━━━ Dataset records ━━━

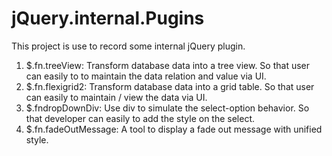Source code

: jQuery.internal.Pugins
======================

This project is use to record some internal jQuery plugin.

  1. $.fn.treeView: Transform database data into a tree view. So that user can easily to to maintain the data relation and value via UI.
  2. $.fn.flexigrid2: Transform database data into a grid table. So that user can easily to maintain / view the data via UI.
  3. $.fndropDownDiv: Use div to simulate the select-option behavior. So that developer can easily to add the style on the select.
  4. $.fn.fadeOutMessage: A tool to display a fade out message with unified style.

━━━

* _Assigned task_: In the entries above, the lines from the one bearing "This project is" up to and including the one bearing "2. $.fn.flexigrid2: Transform" should be transcribed exactly; no other line is wanted.

* _Answer to this task_:
This project is use to record some internal jQuery plugin.

  1. $.fn.treeView: Transform database data into a tree view. So that user can easily to to maintain the data relation and value via UI.
  2. $.fn.flexigrid2: Transform database data into a grid table. So that user can easily to maintain / view the data via UI.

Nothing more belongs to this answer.